The State Council “gives legal advice to the government, drafts legislation, and exercises jurisdiction over administrative cases,” explains Nathan Brown of the Carnegie Endowment, and “includes a set of administrative courts that adjudicate disputes in which a state body is a party.” Mansour worked his way up this system, serving at various advisory and administrative posts within the State Council. In addition to other duties, he spent 1983-1990 as a legal advisor in Saudi Arabia for the Egyptian ministry of commerce. He left the State Council in 1992 when he was appointed to the Supreme Constitutional Court. He was named head of the constitutional court in May, and took up that post just two days ago.
In some sense, then, Mansour is a member of the old guard, having served most of his career under the rule of Egypt’s previous president, Hosni Mubarak. And the constitutional court has clashed repeatedly with Morsi. Last November the president decreed himself sweeping powers that exempted many of his decisions, as well as those of the upper house of parliament and a constituent assembly convened to write a new constitution, from judicial review. The court temporarily quit work in protest, and in a ruling last month and another just yesterday, it invalidated his decrees.

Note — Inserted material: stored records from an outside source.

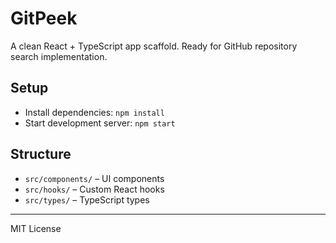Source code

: # GitPeek

A clean React + TypeScript app scaffold. Ready for GitHub repository search implementation.

## Setup

- Install dependencies: `npm install`
- Start development server: `npm start`

## Structure

- `src/components/` – UI components
- `src/hooks/` – Custom React hooks
- `src/types/` – TypeScript types

---

MIT License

But even under Mubarak, the court maintained an independent bent. In a column for Foreign Policy in 2009, Mark Lynch explained:
The Court, created in its current form in 1979, built a record in the 1980s and 1990s that earned it international attention for activism on several fronts, especially its willingness to take the vague human rights provisions of Egypt’s constitutional text and give them real meaning. The Court also took an assertive role in several hot political issues, such as the role of Islamic law and election administration. Its boldness had limits—it simply avoided the question of the use of military courts to try civilians, a tool the regime continues to use (probably in violation of the constitution) against the Muslim Brotherhood.
The Mubarak government cracked down on the court in the 2000s, however, curtailing its independence. It’s unclear exactly what Mansour’s beliefs are or how attached he is to the military, which has traditionally controlled the government. But given the court’s history, he is probably seen as a relatively neutral arbiter—at least, as neutral as it gets in Egypt these days.